Voile en Ligne profite aujourd’hui de l’occasion qui lui est faite pour féliciter le Port de refuge de Cap à l’Aigle qui célèbre cette année ses vingt ans d’existence. Grâce au dévouement de bénévoles et aux efforts des personnes qui se sont impliquées et qui travaillent toujours pour assurer la pérennité de ce qui est l’un des plus beau port de refuge dans l’est du Québec le temps a passé vite mais le dynamisme initial est toujours là. Voile en Ligne salue cordialement toute cette merveilleuse équipe et souhaite une longue vie à leurs belles initiatives ainsi qu’au Port de refuge de Cap-à l’Aigle.

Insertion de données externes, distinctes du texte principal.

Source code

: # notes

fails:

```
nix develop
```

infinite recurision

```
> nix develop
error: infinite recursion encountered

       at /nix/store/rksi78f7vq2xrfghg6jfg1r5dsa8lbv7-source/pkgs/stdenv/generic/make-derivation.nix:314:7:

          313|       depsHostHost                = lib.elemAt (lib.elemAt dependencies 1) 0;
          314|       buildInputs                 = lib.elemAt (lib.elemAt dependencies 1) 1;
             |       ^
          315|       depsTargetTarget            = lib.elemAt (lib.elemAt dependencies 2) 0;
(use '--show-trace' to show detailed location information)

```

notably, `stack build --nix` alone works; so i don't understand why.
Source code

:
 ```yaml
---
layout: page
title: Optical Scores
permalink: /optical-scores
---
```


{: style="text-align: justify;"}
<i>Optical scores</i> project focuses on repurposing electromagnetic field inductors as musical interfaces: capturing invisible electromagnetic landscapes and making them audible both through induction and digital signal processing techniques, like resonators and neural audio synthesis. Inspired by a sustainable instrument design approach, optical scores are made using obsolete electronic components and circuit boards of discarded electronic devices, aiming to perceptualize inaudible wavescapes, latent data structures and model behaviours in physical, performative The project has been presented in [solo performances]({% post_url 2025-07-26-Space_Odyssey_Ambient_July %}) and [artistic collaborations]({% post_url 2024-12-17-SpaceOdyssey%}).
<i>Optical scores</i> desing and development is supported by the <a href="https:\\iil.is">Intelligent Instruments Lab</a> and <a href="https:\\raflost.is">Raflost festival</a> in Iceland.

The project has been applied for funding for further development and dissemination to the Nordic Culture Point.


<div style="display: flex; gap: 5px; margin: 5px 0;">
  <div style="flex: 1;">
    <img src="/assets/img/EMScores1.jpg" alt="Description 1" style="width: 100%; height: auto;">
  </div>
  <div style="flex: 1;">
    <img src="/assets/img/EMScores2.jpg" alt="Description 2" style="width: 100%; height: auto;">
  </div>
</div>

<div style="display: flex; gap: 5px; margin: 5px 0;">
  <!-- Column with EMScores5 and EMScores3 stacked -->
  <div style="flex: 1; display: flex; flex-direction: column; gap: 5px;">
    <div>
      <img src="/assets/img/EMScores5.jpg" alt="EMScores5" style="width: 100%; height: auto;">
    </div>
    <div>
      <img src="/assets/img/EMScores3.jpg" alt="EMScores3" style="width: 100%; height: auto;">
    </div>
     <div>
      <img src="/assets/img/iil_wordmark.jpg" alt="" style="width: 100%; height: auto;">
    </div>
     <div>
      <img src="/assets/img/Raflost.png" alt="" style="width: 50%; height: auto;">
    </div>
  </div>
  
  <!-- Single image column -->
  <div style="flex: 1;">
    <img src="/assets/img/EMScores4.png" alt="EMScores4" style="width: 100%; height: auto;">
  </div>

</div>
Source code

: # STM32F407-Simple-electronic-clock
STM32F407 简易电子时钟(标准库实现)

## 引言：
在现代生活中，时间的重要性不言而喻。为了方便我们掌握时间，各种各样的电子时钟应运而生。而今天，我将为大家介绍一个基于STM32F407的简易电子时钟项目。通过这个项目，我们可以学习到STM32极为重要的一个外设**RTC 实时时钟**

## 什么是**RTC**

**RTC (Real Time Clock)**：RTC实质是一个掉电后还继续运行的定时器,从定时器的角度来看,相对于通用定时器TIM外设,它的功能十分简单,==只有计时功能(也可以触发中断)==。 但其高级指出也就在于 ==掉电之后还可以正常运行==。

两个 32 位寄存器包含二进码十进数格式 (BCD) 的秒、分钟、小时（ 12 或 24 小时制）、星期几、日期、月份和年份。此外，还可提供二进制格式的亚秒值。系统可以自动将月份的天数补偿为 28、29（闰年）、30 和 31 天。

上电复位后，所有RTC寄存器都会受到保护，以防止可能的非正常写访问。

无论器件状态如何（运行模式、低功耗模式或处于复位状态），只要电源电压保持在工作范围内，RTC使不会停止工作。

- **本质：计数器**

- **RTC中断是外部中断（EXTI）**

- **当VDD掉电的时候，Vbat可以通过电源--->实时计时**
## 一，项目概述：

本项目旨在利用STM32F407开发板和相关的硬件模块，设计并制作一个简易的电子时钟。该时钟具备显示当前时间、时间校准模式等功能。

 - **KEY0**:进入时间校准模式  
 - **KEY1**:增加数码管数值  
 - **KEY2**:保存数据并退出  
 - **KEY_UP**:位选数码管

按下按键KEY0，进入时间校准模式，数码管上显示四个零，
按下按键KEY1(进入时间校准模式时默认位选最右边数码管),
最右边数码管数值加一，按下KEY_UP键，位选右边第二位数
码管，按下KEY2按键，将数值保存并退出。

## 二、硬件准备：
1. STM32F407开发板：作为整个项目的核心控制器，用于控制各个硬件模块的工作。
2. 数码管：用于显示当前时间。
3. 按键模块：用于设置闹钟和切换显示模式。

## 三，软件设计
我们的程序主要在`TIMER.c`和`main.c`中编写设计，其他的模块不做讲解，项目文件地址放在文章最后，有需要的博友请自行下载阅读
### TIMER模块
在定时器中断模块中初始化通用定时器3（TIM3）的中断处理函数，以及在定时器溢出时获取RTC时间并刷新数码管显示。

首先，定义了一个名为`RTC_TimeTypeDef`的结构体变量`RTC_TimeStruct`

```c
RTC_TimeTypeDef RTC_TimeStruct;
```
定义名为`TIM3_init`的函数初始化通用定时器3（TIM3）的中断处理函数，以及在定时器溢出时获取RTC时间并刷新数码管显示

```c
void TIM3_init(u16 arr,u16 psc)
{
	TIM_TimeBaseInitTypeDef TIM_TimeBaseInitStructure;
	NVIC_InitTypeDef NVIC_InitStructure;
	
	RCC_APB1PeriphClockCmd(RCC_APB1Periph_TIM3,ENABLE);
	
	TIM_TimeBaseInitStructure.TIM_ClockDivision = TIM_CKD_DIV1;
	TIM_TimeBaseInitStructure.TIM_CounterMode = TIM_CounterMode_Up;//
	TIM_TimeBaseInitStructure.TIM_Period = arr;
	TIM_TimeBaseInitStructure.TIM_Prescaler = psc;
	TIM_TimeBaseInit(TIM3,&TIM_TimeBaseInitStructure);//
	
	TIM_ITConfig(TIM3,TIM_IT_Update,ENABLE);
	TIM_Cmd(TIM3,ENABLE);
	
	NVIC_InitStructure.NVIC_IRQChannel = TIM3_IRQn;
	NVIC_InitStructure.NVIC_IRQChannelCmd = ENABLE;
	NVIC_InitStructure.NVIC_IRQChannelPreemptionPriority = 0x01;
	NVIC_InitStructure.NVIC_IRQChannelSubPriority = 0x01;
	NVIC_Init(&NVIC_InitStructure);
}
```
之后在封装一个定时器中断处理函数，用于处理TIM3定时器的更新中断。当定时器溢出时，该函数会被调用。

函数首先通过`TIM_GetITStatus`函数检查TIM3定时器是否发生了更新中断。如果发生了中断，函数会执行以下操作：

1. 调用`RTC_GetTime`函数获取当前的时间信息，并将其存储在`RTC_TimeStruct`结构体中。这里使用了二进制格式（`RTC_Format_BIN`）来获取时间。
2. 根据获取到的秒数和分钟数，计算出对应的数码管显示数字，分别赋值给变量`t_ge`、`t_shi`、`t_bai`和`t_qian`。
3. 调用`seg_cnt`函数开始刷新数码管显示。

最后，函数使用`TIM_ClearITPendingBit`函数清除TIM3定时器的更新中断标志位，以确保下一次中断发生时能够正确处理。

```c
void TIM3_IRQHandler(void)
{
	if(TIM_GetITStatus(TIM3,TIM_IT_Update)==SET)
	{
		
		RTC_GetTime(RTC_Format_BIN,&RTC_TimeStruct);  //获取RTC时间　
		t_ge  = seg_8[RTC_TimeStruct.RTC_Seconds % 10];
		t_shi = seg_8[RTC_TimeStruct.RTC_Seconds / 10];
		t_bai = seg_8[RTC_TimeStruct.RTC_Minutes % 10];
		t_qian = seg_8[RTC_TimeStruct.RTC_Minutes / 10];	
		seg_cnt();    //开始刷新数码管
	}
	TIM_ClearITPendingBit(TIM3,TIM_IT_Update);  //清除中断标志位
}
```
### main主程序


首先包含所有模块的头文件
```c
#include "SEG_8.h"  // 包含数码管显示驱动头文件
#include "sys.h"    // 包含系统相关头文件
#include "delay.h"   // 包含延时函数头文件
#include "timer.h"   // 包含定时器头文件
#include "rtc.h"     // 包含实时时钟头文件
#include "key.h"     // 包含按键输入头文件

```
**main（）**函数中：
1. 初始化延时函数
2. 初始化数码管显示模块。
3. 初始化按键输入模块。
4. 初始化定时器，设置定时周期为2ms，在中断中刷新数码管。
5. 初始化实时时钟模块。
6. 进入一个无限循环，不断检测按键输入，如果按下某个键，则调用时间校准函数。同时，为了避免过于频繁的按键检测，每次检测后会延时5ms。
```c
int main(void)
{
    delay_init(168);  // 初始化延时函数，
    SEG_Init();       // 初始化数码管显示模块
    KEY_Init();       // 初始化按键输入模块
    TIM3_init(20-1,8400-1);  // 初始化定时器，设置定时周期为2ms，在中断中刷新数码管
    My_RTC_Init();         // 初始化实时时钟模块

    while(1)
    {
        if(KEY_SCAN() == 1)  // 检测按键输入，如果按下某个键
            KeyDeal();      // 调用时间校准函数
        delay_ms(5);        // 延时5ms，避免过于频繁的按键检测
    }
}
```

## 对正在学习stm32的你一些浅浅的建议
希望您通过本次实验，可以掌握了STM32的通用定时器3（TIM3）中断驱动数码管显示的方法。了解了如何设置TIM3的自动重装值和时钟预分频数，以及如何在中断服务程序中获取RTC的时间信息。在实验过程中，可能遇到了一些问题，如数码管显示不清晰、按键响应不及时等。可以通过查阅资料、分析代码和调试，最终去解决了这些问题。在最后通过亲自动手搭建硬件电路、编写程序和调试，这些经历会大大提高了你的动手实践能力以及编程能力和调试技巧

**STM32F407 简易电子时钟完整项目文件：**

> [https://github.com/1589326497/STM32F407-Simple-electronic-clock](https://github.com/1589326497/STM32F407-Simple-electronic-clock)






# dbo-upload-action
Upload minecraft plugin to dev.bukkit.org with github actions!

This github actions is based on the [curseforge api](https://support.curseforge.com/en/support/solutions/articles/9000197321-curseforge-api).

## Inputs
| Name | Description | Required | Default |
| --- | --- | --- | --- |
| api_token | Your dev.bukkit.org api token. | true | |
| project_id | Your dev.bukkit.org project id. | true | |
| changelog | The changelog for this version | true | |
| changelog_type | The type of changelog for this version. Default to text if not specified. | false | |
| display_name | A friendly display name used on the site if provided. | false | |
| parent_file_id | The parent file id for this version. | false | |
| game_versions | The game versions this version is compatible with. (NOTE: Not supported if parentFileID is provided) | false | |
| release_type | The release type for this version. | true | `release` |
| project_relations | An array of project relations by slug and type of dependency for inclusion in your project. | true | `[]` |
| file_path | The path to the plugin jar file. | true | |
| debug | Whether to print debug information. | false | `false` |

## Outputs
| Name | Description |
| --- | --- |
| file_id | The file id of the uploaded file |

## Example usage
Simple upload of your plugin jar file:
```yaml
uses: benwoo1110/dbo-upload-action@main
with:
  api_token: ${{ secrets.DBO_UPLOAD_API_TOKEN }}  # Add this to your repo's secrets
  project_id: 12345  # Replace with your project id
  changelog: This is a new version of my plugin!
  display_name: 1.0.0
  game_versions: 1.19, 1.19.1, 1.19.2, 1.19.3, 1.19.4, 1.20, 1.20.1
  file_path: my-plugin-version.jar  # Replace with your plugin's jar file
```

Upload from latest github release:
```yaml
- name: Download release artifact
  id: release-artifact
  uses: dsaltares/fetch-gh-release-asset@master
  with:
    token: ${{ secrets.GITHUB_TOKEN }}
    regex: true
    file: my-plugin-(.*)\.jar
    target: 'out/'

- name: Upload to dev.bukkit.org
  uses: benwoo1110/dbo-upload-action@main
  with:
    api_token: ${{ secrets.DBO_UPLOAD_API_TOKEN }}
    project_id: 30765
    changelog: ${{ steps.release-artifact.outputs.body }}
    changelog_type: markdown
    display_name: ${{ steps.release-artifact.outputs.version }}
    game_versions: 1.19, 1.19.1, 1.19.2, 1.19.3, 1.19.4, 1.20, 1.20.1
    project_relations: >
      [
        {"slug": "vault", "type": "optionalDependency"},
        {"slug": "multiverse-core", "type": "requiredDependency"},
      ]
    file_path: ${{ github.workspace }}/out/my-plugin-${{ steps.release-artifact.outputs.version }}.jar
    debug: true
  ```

Maintenant ! Une journée à bord du Ocean-Phenix suffit à mesurer l’ampleur de l’exploit de ceux qui ont fait le tour du monde avec ce coursier. Tout d’abord, mentionnons que le Ocean-Phenix est l’ancien Sweedish Match. Ce voilier de type VO60 a pris part jadis à l’une des premières éditions de ce qui est rien de moins que la Volvo Ocean Race. La longueur hors tout bateau fait près de 65 pieds. Son mât approche les cent pieds de hauteur de quelques pouces seulement.
Mais ce qui frappe, c’est avant tout l’environnement de travail. Il n’y a de place pour aucune erreur. Le pont est garni d’une multitude d’entraves et les cordages se comptent en kilomètres. Un véritable spaghetti lorsque les voiles sont montées. Il faut vraiment savoir où l’on va et ce que l’on fait sur ce bateau où nous guettent sans arrêt, milles périls de toutes sortes.
La bôme fait d’aluminium est gigantesque et on se demande bien comment il se fait qu’une telle lourdeur ne puisse retenir le mât et la grand-voile à elle seule et surtout, comment il se fait qu’on ait en plus besoin de bastaques pour tenir tout ça en place. Parlant de ces bastaques, ne vous avisez pas de les choquer au mauvais moment car une telle erreur peut tourner à la catastrophe. Pour ceux qui connaissent moins ça, les bastaques sont des cordages servant à retenir le mât sur l’arrière à tour de rôle dépendamment de quel côté est l’amure.
Malgré son âge, le Ocean-Phenix est et demeure une véritable merveille technologique. Les ballasts et les énormes tuyaux servant au transfert du lest frappent dès l’entrée à l’intérieur du bateau. L’espace y est d’ailleurs restreint et l’aménagement des plus spartiate. Bref, on imagine cinq minutes la vie à bord du bateau lors de ce tour du monde et on se demande comment ils ont pu faire tant la promiscuité est importante. Il faut une équipe soudée à mort pour vivre dans un pareil milieu.
Mais il faut une équipe pour faire marcher un tel engin. Nous n’étions que trois cette après-midi et soyez assuré que votre humble serviteur a perdu quelques livres. Manœuvrer ce bateau nécessite une condition physique impeccable. Le tableau arrière de 18 pieds de largeur n’offre aucune ergonomie. Borde ici, choque là, bastaques, génois, grand-voile, Bref, il faut être extrêmement fort et endurant pour wincher, rapide pour se déplacer et se repositionner et finalement, il faut être attentif aux ordres du barreur. On coure comme des lapins, on est constamment essoufflé et on a les bras comme de la compote au terme de la journée.
On comprend aussi pourquoi la voile est un sport aussi structurant. D’ailleurs, Georges Leblanc veut faire de son voilier un outil par excellence de promotion de la voile. Le skipper de 57 ans ne cache pas qu’en plus de participer à des courses, il rêve aussi de donner l’envie à plusieurs d’envahir les écoles de voile pour apprendre et pratiquer ce magnifique sport.